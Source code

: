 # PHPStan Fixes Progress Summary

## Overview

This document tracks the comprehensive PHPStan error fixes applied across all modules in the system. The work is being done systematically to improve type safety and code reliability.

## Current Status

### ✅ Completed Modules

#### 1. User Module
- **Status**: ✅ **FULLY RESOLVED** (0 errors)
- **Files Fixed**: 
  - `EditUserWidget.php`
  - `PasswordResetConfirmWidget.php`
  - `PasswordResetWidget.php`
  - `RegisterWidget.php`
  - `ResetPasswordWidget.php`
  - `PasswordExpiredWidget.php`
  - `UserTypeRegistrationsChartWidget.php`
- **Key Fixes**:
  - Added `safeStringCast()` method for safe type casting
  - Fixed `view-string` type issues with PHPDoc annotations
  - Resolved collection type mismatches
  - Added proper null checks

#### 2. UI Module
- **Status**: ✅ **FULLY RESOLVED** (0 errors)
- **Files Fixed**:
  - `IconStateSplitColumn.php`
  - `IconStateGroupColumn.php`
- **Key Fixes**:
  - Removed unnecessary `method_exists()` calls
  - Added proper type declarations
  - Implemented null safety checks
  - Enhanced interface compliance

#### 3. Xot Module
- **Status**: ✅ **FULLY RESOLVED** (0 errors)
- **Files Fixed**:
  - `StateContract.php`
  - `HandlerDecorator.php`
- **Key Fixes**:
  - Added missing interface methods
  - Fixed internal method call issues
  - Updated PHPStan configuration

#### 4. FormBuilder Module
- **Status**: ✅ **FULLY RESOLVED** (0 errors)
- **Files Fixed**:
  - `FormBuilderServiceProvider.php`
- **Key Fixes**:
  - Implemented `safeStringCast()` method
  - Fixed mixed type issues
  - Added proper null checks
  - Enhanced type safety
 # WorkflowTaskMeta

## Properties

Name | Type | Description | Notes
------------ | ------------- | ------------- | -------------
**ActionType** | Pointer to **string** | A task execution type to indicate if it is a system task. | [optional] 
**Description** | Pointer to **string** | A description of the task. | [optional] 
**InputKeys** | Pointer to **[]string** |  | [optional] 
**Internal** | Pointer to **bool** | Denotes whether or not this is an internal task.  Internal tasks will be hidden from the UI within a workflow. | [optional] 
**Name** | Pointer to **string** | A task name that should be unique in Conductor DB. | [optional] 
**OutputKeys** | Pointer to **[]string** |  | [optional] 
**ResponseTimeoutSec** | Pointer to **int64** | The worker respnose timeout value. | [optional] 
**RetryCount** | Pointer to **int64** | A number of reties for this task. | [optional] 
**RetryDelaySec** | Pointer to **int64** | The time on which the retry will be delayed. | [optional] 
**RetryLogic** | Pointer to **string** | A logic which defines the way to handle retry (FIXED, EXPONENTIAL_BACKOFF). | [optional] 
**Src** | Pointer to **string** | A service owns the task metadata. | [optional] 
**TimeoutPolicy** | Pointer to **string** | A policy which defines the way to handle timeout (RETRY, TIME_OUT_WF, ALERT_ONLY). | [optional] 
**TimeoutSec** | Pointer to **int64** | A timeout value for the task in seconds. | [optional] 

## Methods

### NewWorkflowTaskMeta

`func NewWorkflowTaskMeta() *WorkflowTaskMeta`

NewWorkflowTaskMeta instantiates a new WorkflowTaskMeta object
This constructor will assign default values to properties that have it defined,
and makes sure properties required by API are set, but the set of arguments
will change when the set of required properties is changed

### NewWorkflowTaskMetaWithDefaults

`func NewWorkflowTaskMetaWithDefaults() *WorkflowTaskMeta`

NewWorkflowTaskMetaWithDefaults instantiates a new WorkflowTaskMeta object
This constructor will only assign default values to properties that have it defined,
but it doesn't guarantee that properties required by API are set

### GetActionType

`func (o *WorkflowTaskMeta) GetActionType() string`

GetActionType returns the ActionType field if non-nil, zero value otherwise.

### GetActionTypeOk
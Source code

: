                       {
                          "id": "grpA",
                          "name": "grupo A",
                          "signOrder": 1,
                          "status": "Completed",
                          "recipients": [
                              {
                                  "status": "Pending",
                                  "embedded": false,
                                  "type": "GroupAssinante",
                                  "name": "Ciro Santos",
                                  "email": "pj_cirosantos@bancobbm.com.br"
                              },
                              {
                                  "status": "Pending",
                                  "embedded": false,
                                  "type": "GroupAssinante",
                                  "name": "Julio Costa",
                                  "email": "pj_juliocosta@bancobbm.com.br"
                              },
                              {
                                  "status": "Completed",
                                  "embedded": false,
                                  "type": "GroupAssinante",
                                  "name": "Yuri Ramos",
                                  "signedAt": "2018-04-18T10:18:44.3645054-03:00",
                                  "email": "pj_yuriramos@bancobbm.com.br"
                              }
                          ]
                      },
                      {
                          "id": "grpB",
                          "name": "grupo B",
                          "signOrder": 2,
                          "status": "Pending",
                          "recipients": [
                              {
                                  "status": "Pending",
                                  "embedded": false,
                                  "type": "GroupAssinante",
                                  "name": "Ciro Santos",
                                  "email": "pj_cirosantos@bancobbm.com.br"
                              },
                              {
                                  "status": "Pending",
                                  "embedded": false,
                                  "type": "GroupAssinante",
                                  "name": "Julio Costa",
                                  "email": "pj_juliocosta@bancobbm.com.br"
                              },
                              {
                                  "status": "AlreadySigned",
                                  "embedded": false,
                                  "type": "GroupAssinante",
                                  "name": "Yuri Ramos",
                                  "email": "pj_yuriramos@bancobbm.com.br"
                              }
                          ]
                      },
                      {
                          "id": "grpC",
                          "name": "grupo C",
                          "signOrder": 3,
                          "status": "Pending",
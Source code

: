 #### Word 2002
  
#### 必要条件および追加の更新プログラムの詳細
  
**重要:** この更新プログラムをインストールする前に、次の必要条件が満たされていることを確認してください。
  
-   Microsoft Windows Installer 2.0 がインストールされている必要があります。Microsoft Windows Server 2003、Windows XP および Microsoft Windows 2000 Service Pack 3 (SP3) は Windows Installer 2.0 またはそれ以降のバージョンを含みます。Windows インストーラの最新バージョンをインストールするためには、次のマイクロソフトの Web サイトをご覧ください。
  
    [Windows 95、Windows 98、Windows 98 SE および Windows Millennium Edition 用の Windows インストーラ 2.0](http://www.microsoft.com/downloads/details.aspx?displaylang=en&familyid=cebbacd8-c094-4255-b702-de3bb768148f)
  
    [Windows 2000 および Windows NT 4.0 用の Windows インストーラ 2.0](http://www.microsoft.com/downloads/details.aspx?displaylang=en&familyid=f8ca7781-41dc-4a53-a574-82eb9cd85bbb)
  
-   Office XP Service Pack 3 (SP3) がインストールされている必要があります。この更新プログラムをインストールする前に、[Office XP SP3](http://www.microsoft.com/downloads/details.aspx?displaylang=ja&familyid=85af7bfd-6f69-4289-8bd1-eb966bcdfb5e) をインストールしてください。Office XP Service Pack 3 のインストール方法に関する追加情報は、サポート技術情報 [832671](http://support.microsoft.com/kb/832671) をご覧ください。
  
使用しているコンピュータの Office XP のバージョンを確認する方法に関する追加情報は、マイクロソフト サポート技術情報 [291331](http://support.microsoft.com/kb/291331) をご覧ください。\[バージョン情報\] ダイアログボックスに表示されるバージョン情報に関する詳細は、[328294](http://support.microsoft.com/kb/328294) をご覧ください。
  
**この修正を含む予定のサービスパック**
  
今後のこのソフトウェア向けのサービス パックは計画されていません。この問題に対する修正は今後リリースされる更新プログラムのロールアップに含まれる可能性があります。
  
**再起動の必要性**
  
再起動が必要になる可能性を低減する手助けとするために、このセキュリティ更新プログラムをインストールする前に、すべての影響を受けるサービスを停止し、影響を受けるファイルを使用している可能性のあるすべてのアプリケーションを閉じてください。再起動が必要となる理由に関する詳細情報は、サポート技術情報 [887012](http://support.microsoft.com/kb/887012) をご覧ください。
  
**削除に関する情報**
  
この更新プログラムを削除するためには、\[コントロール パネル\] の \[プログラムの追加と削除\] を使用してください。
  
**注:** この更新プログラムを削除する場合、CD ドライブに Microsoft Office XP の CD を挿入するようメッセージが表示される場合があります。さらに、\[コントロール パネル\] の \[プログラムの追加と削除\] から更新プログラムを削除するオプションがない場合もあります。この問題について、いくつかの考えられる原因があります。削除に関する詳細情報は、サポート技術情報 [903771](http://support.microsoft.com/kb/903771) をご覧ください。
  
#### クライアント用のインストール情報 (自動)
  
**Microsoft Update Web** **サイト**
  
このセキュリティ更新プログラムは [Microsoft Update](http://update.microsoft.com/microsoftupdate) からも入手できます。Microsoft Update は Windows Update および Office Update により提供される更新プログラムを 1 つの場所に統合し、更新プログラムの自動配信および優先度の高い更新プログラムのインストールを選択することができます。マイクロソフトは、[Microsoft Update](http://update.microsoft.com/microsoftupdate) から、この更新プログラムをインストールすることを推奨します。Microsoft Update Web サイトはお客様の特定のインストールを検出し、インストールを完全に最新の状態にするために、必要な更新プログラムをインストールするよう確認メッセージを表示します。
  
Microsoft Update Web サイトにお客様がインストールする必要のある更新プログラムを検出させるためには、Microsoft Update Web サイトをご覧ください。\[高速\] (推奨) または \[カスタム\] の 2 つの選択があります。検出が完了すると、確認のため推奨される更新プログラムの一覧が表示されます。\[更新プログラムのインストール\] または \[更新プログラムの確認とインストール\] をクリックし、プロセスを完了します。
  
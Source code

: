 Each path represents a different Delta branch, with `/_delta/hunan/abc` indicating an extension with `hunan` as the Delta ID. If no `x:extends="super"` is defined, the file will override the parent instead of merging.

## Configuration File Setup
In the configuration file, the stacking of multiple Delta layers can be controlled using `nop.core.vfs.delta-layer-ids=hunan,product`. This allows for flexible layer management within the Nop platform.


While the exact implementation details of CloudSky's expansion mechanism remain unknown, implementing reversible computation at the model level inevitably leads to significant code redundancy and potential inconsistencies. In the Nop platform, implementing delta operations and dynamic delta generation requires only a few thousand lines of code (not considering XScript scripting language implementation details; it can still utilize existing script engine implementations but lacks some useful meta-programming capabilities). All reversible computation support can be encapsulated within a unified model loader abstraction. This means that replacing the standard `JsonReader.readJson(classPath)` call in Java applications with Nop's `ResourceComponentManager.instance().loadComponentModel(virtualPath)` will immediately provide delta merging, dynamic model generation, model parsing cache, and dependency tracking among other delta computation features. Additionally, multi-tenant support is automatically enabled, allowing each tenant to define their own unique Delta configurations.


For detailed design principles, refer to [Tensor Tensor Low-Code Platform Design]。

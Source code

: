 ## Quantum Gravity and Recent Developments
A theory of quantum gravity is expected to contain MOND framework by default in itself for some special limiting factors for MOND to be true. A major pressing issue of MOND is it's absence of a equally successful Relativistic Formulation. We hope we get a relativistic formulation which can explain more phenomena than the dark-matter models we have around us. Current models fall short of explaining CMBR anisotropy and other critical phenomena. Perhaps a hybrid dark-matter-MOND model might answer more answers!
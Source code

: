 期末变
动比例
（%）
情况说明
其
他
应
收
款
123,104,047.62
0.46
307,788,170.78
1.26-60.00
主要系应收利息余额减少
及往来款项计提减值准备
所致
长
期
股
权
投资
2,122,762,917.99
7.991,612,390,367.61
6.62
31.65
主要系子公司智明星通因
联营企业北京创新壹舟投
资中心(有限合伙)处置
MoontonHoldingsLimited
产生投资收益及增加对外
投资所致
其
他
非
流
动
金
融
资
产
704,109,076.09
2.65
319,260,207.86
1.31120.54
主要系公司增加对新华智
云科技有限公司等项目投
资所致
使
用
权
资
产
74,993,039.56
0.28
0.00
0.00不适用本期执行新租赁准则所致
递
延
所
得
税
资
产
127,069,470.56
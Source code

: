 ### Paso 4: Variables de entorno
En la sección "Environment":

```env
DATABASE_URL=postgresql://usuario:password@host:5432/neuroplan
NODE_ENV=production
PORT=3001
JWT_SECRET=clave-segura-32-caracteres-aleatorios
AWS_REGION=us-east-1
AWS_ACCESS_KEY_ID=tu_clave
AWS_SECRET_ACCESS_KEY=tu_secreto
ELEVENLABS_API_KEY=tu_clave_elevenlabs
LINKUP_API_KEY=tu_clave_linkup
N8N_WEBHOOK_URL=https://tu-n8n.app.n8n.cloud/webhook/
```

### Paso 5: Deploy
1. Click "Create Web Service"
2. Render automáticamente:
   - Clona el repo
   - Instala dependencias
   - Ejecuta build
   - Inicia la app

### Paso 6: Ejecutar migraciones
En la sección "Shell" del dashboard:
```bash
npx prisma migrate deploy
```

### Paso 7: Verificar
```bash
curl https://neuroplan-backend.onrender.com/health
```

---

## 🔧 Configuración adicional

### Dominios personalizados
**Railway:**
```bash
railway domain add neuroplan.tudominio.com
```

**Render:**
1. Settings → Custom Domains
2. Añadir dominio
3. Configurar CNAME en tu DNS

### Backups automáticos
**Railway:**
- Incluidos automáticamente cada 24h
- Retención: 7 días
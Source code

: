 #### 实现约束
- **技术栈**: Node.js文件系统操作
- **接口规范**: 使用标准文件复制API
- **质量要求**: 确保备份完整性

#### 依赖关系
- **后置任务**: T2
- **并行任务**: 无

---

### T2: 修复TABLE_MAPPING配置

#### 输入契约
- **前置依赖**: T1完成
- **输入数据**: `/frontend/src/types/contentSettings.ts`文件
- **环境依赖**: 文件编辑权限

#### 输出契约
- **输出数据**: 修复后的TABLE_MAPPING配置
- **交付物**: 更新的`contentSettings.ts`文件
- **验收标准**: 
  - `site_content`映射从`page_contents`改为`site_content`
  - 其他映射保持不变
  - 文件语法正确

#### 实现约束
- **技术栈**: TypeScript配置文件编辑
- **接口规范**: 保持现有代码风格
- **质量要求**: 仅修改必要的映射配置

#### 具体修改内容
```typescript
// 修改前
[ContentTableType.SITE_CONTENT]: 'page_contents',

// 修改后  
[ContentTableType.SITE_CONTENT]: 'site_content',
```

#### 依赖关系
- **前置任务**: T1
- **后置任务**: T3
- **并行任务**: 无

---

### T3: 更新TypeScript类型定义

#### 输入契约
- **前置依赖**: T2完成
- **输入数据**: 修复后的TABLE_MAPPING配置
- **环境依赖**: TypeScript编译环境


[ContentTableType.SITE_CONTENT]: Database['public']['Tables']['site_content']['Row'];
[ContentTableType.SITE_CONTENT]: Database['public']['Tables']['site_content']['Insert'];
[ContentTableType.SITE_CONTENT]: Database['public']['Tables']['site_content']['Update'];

********************

* **Task instructions**
Show the lines of the entries that include the string "Delta", copying each in full.

* **Exercise response**
: Each path represents a different Delta branch, with `/_delta/hunan/abc` indicating an extension with `hunan` as the Delta ID. If no `x:extends="super"` is defined, the file will override the parent instead of merging.
In the configuration file, the stacking of multiple Delta layers can be controlled using `nop.core.vfs.delta-layer-ids=hunan,product`. This allows for flexible layer management within the Nop platform.
While the exact implementation details of CloudSky's expansion mechanism remain unknown, implementing reversible computation at the model level inevitably leads to significant code redundancy and potential inconsistencies. In the Nop platform, implementing delta operations and dynamic delta generation requires only a few thousand lines of code (not considering XScript scripting language implementation details; it can still utilize existing script engine implementations but lacks some useful meta-programming capabilities). All reversible computation support can be encapsulated within a unified model loader abstraction. This means that replacing the standard `JsonReader.readJson(classPath)` call in Java applications with Nop's `ResourceComponentManager.instance().loadComponentModel(virtualPath)` will immediately provide delta merging, dynamic model generation, model parsing cache, and dependency tracking among other delta computation features. Additionally, multi-tenant support is automatically enabled, allowing each tenant to define their own unique Delta configurations.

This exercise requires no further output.